EXERCISE DESCRIPTION: Which of the lines below contain the string "getTitulo"? Copy each one.

⁂

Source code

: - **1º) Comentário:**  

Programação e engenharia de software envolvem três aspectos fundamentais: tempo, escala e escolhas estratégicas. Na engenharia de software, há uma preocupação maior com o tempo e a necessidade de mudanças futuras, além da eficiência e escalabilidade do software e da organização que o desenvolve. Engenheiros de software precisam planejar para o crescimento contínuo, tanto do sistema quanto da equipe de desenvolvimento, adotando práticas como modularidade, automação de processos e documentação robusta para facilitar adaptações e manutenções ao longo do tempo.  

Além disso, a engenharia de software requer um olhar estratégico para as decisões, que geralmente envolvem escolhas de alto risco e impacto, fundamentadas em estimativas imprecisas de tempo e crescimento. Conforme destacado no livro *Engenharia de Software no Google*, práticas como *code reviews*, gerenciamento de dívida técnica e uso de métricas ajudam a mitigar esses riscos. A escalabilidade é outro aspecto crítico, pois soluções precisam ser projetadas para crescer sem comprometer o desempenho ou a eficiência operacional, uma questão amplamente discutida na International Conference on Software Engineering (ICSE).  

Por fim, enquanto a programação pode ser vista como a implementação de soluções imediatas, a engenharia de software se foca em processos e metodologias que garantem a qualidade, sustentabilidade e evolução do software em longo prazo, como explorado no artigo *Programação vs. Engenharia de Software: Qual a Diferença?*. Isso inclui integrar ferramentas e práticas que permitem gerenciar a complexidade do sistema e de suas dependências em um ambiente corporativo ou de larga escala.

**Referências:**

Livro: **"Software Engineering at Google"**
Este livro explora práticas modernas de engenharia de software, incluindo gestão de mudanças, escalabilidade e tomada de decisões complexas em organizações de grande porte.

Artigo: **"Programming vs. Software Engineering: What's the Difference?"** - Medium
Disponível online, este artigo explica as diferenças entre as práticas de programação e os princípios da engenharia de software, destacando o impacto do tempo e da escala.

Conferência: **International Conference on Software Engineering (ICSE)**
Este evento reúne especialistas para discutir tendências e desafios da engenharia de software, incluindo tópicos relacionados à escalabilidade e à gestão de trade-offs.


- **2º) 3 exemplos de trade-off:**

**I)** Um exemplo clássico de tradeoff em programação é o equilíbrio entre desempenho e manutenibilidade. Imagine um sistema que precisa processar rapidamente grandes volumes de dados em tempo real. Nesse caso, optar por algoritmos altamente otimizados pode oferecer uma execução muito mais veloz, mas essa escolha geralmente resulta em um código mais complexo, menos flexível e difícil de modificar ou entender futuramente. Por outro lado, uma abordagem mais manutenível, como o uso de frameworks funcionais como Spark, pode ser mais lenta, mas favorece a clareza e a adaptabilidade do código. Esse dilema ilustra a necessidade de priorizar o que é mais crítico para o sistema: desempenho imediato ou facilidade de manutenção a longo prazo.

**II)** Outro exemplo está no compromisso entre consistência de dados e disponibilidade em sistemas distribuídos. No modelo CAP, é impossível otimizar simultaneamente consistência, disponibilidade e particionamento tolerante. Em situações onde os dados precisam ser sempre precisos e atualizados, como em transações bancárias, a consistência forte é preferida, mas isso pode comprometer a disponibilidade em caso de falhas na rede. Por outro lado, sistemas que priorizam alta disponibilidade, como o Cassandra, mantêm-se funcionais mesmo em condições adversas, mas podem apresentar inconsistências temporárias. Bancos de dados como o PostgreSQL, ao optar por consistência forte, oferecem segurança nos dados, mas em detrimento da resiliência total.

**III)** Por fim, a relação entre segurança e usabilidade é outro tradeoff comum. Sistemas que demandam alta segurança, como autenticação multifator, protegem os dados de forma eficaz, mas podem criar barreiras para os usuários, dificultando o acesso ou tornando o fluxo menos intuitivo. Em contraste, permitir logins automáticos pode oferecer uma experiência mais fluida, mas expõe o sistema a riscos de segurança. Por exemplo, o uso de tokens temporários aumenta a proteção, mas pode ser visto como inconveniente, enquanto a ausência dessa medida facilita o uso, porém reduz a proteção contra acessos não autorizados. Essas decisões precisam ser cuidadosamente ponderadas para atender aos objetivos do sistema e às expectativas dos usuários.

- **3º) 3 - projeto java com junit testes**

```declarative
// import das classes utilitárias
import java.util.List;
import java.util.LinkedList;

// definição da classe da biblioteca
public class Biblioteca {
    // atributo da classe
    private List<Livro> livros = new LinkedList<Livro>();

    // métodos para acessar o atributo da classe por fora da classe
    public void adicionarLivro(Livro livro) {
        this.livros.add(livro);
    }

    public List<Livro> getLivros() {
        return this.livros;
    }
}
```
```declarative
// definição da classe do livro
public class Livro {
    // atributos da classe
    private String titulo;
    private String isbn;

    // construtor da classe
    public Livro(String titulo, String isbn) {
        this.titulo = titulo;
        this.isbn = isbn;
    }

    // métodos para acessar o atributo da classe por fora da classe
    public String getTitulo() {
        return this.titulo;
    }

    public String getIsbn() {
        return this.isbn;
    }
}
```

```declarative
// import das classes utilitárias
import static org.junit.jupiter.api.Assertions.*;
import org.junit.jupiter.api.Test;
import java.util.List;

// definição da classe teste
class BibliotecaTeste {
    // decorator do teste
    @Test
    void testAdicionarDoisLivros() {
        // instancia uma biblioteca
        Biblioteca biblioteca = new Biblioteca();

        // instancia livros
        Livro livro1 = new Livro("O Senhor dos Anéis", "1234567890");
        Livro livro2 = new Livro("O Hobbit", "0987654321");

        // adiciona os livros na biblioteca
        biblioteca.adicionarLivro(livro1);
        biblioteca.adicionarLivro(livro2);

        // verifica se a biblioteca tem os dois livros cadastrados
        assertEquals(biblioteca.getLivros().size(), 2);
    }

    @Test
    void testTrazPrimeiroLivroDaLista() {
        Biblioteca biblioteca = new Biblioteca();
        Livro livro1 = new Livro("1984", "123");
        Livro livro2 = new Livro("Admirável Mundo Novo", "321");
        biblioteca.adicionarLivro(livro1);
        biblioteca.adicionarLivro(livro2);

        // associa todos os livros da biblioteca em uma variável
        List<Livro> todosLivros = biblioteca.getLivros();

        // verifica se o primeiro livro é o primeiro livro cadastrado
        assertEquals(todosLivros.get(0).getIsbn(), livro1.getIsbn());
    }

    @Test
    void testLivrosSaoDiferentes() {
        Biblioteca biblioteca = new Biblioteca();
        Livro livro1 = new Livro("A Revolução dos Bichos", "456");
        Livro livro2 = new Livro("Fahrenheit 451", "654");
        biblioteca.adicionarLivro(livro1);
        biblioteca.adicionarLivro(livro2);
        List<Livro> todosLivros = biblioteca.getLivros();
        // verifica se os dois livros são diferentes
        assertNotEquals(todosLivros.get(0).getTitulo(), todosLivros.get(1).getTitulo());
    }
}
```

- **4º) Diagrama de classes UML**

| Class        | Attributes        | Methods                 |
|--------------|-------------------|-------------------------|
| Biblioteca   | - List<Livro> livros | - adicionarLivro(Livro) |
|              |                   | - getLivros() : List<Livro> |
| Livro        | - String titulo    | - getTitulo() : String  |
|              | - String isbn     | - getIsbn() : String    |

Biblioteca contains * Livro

⁂

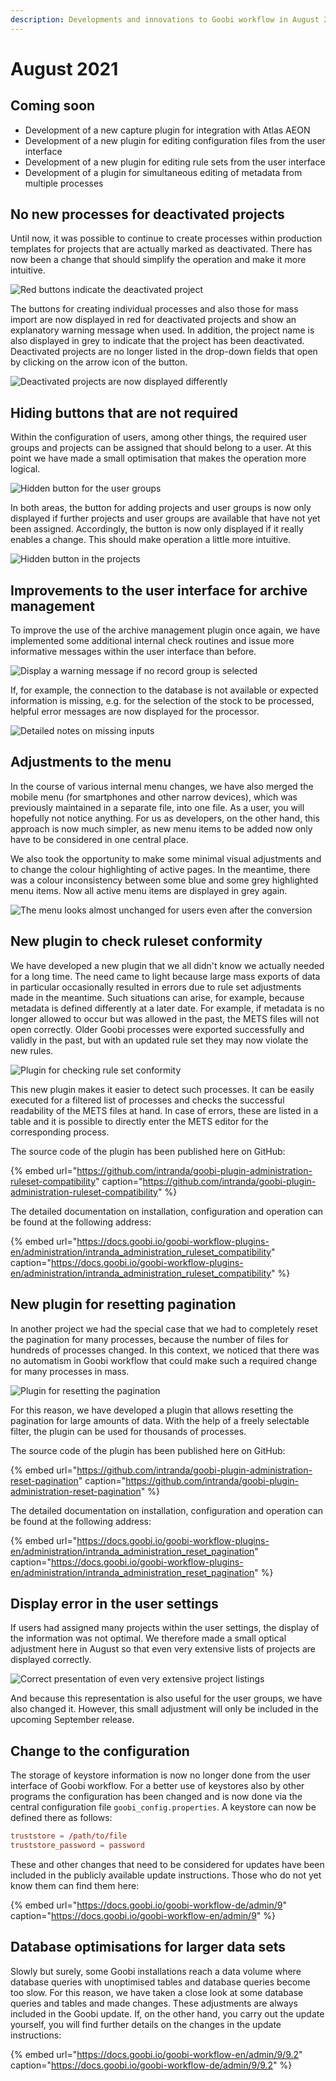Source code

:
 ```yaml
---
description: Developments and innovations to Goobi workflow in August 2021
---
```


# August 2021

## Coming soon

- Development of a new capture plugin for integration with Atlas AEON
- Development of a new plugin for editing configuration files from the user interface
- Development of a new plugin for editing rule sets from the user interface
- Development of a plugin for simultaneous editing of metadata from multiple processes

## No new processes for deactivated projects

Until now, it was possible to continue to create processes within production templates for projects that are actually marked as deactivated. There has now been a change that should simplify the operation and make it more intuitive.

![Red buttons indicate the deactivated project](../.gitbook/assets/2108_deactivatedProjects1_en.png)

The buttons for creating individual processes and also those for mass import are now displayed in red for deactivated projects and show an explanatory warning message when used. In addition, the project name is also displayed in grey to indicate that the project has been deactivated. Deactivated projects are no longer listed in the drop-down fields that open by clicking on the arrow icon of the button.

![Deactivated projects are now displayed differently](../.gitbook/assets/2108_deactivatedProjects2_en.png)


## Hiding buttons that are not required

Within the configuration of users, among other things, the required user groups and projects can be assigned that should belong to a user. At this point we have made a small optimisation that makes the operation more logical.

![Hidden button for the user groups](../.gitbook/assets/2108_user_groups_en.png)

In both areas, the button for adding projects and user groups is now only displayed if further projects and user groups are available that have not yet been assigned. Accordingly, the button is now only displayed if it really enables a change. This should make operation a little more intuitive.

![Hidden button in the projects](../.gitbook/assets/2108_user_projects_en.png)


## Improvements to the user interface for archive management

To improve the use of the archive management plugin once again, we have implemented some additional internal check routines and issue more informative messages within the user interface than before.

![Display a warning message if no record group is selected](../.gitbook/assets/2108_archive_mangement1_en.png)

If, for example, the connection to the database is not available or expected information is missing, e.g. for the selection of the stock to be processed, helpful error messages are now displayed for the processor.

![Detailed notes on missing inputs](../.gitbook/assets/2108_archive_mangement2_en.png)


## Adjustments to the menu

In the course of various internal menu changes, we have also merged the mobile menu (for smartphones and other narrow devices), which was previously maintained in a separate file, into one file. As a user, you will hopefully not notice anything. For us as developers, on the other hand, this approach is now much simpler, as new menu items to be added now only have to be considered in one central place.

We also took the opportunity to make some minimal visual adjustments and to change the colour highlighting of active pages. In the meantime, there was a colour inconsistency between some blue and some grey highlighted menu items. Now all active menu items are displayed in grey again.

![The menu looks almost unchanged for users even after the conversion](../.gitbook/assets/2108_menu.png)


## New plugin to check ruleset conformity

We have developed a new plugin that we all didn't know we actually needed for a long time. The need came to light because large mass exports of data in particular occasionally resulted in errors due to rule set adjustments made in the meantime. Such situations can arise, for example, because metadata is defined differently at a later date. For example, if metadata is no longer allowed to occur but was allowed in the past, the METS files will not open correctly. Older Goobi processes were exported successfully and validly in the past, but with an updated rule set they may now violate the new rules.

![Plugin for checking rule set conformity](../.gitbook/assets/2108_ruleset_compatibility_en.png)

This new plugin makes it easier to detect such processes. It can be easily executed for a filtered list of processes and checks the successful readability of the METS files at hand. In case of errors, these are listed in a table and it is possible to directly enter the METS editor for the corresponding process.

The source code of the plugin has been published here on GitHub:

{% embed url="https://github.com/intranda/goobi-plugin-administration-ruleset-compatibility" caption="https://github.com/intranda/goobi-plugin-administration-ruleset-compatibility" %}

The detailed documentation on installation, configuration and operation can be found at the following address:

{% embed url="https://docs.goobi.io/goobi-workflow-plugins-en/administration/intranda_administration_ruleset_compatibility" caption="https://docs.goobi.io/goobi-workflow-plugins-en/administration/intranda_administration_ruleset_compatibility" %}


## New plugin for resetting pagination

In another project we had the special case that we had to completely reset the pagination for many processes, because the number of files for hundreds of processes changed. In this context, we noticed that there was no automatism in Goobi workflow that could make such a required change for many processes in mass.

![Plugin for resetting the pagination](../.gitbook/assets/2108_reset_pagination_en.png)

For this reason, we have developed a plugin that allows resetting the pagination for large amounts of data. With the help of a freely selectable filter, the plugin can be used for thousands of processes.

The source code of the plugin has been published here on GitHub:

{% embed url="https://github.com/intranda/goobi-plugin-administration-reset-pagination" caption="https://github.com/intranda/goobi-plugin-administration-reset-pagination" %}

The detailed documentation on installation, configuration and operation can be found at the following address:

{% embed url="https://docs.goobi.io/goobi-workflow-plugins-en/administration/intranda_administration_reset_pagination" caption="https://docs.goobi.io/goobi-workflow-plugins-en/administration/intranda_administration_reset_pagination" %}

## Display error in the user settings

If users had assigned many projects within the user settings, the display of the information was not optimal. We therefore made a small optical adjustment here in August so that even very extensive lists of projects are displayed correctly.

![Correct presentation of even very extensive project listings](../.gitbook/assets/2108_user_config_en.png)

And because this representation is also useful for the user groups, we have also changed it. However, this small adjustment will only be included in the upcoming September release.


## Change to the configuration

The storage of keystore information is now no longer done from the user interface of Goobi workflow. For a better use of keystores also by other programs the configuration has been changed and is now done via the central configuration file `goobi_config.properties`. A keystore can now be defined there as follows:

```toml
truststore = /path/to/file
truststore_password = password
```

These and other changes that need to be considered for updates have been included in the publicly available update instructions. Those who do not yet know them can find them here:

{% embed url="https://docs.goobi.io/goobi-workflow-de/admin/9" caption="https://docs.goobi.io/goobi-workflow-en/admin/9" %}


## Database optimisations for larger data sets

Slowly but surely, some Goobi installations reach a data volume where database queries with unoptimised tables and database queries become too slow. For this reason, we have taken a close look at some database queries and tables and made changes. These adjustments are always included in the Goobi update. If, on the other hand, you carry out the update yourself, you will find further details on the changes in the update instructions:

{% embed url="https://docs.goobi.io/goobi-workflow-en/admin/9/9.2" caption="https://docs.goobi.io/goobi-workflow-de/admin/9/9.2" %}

⁂

ANSWER SPACE:
    public String getTitulo() {
        assertNotEquals(todosLivros.get(0).getTitulo(), todosLivros.get(1).getTitulo());
| Livro        | - String titulo    | - getTitulo() : String  |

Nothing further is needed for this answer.